Task requirements | Please work out how many lines in the data below contain "exhibits", and reply with that number alone.

Rendered images with source text:

BEGIN

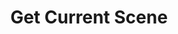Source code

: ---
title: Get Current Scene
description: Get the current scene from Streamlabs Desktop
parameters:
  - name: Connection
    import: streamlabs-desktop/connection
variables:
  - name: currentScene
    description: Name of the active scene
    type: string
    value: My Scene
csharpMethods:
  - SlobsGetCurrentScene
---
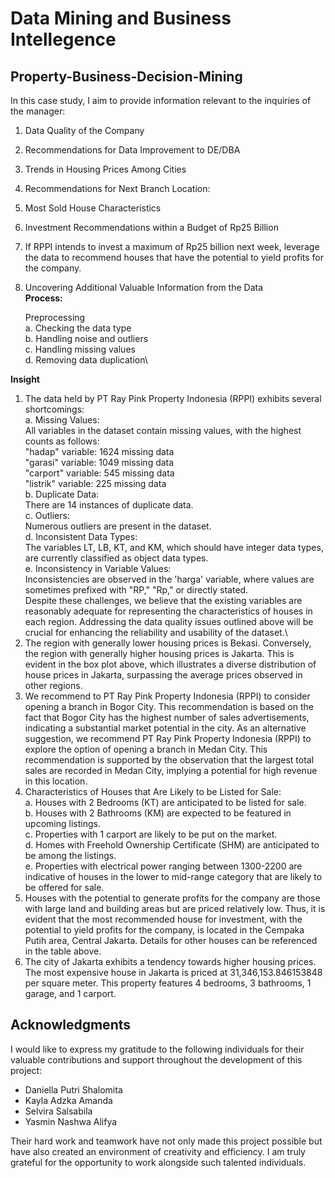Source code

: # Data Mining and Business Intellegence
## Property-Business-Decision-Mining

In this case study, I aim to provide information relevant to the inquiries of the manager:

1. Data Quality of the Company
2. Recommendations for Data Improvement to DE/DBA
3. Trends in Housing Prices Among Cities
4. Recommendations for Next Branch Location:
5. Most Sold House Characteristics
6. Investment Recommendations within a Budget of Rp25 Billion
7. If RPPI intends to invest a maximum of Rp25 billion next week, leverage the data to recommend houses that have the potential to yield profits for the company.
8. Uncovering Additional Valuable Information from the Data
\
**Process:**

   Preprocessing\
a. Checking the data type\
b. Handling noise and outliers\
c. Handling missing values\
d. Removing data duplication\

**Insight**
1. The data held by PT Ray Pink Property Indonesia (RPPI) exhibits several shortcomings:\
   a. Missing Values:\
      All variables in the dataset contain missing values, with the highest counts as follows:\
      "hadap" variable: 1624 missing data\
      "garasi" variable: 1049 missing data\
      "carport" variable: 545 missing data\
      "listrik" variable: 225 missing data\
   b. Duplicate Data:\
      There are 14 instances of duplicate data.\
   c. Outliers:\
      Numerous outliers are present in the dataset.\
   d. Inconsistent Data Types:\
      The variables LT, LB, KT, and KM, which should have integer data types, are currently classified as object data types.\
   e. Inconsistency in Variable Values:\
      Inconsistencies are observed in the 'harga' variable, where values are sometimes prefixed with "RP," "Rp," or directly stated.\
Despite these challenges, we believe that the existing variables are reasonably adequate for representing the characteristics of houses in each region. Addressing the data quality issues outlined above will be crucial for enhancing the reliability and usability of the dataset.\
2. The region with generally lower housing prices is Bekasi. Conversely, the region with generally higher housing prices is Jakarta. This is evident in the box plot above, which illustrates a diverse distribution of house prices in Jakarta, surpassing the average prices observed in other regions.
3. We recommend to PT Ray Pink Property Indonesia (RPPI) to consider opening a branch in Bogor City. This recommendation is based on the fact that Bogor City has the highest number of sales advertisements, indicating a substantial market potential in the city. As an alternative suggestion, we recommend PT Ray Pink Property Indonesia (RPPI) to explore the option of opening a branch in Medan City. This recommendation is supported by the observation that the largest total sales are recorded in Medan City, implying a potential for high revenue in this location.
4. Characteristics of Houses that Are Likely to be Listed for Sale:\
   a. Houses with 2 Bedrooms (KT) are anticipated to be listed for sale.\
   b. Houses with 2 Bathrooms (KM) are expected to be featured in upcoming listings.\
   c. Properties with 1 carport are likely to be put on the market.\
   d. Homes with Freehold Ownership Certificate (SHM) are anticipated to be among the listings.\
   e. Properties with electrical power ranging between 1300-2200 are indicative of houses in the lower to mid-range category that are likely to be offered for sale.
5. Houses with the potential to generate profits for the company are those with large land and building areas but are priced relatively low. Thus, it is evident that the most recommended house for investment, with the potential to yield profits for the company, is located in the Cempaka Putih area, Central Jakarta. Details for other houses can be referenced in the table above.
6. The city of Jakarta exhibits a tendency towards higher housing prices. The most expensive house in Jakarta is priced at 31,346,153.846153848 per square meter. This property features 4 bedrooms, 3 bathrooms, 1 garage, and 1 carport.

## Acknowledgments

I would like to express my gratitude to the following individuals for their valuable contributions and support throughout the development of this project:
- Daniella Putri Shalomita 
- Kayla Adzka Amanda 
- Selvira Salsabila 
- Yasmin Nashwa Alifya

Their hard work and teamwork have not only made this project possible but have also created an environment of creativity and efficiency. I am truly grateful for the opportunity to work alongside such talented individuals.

END

Result of this task | 2